[[ Entries shown open ]]

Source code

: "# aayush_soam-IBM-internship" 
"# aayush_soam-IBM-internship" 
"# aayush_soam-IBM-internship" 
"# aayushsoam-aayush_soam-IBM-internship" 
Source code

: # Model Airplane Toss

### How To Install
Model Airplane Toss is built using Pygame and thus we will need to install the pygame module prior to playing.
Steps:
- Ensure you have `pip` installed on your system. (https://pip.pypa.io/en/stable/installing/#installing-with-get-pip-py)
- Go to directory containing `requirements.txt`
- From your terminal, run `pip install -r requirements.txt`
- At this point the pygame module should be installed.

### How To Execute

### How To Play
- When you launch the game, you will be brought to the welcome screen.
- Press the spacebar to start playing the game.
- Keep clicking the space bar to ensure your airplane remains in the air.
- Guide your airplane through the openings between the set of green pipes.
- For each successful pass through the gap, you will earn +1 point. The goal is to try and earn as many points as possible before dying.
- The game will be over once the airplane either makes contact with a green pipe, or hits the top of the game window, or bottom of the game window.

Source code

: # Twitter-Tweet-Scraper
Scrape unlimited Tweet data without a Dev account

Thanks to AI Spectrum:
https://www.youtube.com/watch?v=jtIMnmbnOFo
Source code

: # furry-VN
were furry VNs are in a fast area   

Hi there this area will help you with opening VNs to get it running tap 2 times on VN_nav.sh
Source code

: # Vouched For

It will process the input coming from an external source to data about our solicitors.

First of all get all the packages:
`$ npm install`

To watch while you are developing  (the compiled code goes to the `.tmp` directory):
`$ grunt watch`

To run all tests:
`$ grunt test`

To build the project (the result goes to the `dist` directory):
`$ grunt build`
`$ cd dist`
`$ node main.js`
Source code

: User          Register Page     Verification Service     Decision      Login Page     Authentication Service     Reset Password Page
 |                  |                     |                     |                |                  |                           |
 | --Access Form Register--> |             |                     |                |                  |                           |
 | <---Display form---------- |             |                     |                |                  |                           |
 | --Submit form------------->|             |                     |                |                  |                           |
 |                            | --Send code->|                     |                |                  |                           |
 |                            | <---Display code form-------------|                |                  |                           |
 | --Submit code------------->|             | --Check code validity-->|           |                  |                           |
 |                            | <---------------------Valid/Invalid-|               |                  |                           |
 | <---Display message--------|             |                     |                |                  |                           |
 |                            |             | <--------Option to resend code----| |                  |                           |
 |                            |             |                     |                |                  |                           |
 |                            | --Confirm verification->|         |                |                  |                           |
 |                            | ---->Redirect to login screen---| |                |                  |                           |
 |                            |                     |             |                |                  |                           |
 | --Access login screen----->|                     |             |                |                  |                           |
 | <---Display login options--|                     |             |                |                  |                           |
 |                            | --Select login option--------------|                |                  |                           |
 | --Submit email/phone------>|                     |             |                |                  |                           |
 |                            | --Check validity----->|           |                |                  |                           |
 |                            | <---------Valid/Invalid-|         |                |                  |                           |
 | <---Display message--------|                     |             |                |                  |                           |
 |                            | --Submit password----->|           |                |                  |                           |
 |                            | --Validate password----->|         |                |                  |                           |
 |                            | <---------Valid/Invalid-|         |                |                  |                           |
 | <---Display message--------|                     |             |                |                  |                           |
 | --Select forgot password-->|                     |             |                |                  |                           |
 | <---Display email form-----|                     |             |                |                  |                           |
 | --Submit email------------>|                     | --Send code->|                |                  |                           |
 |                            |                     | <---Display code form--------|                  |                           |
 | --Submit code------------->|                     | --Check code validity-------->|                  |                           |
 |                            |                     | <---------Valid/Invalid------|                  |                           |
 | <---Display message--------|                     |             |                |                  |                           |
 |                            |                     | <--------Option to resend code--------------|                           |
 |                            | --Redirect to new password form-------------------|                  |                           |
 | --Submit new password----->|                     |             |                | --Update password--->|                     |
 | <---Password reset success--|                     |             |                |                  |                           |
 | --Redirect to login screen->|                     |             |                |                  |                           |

[[ Entries shown closed ]]

What you need to do ▸ Tell how many lines of the data above hold the string "Tweet". Give only the number.

Problem solution ▸ 2